### Activity:
Extract the lines up to and including the one that contains "1. Long/Short Equity", starting with the first line of the entries below, and omit the pictures.

### Input records:
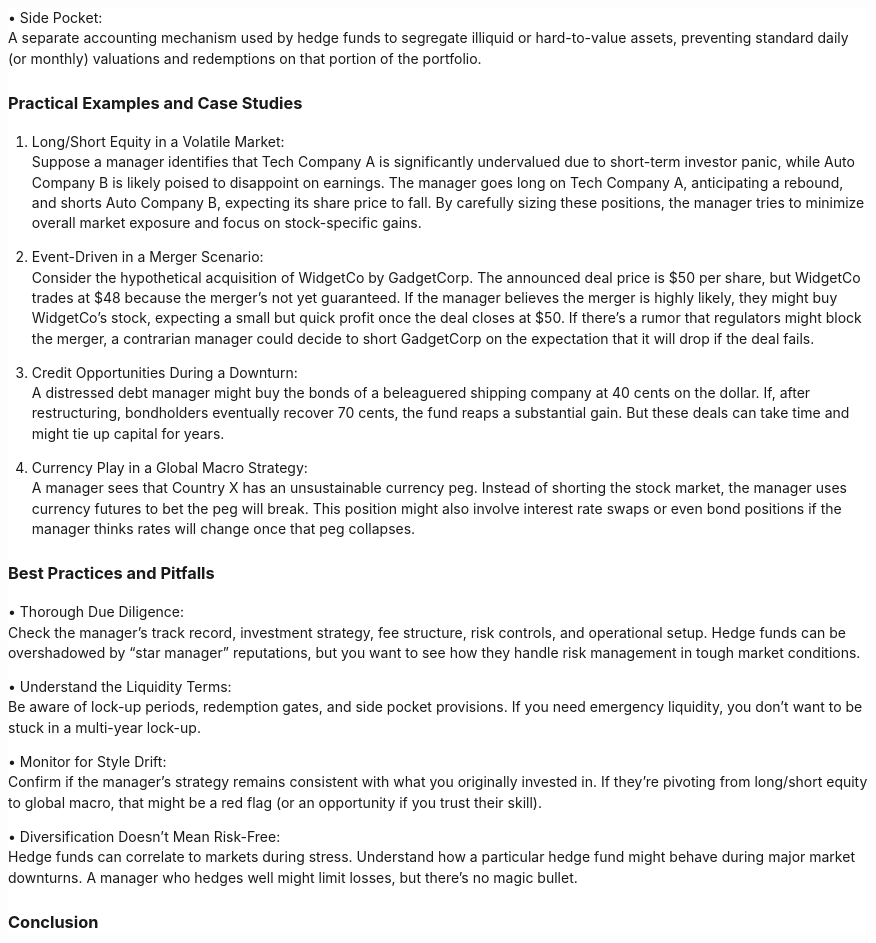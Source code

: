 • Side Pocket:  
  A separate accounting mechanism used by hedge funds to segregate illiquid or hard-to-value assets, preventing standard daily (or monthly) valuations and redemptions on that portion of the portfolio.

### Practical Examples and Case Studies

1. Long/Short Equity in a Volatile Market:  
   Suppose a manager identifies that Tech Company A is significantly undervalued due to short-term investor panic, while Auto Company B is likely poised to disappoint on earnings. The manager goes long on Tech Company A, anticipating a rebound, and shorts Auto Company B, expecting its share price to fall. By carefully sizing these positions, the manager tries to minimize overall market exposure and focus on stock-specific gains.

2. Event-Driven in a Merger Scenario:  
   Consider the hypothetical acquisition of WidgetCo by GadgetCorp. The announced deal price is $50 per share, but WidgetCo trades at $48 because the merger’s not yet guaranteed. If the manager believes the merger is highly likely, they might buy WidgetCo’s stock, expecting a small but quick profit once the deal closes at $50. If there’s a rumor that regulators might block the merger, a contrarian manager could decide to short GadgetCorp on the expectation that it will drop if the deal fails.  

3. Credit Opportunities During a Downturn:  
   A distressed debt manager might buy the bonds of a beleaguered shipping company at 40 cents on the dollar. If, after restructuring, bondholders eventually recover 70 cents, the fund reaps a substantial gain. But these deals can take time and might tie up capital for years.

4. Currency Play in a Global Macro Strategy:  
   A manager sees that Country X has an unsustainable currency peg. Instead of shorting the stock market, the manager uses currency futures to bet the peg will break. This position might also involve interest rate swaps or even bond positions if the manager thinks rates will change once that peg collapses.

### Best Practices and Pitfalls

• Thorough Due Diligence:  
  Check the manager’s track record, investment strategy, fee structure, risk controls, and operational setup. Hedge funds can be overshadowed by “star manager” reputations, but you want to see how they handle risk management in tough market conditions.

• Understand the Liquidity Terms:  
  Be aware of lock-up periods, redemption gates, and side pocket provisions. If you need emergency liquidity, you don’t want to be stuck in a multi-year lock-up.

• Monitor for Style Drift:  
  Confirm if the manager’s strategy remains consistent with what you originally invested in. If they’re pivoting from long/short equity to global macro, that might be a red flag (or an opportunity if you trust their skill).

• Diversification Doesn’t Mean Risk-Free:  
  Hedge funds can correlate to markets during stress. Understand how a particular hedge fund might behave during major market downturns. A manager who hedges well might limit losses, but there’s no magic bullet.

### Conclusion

### Result of this task:
Source code

: • Side Pocket:  
  A separate accounting mechanism used by hedge funds to segregate illiquid or hard-to-value assets, preventing standard daily (or monthly) valuations and redemptions on that portion of the portfolio.

### Practical Examples and Case Studies

1. Long/Short Equity in a Volatile Market:  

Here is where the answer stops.